(Beginning of LISTED ENTRIES)
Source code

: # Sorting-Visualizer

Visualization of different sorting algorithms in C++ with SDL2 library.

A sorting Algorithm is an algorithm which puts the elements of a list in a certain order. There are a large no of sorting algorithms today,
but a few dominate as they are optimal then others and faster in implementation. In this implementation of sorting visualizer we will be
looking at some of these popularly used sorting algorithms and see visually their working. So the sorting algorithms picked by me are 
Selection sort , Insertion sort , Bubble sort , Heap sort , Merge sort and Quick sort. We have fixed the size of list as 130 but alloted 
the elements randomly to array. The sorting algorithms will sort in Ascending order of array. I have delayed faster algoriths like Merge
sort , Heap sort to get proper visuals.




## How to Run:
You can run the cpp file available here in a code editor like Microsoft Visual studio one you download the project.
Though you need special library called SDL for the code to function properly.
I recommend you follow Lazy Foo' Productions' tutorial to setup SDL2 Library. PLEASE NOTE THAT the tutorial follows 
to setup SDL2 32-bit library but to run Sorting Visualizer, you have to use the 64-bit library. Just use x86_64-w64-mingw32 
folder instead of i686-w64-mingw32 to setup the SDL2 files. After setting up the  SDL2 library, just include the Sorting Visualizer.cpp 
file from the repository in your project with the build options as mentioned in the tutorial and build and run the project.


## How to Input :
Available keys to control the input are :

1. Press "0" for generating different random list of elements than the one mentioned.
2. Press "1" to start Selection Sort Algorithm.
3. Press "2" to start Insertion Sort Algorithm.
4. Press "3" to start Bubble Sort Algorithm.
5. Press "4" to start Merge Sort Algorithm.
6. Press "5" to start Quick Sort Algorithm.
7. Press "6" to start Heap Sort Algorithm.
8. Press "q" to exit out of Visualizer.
(End of LISTED ENTRIES)
__ABOUT THIS EXERCISE__
The full listing above needs to be given again exactly.

__ANSWER FOR THE TASK__
Source code

: # Sorting-Visualizer

Visualization of different sorting algorithms in C++ with SDL2 library.

A sorting Algorithm is an algorithm which puts the elements of a list in a certain order. There are a large no of sorting algorithms today,
but a few dominate as they are optimal then others and faster in implementation. In this implementation of sorting visualizer we will be
looking at some of these popularly used sorting algorithms and see visually their working. So the sorting algorithms picked by me are 
Selection sort , Insertion sort , Bubble sort , Heap sort , Merge sort and Quick sort. We have fixed the size of list as 130 but alloted 
the elements randomly to array. The sorting algorithms will sort in Ascending order of array. I have delayed faster algoriths like Merge
sort , Heap sort to get proper visuals.




## How to Run:
You can run the cpp file available here in a code editor like Microsoft Visual studio one you download the project.
Though you need special library called SDL for the code to function properly.
I recommend you follow Lazy Foo' Productions' tutorial to setup SDL2 Library. PLEASE NOTE THAT the tutorial follows 
to setup SDL2 32-bit library but to run Sorting Visualizer, you have to use the 64-bit library. Just use x86_64-w64-mingw32 
folder instead of i686-w64-mingw32 to setup the SDL2 files. After setting up the  SDL2 library, just include the Sorting Visualizer.cpp 
file from the repository in your project with the build options as mentioned in the tutorial and build and run the project.


## How to Input :
Available keys to control the input are :

1. Press "0" for generating different random list of elements than the one mentioned.
2. Press "1" to start Selection Sort Algorithm.
3. Press "2" to start Insertion Sort Algorithm.
4. Press "3" to start Bubble Sort Algorithm.
5. Press "4" to start Merge Sort Algorithm.
6. Press "5" to start Quick Sort Algorithm.
7. Press "6" to start Heap Sort Algorithm.
8. Press "q" to exit out of Visualizer.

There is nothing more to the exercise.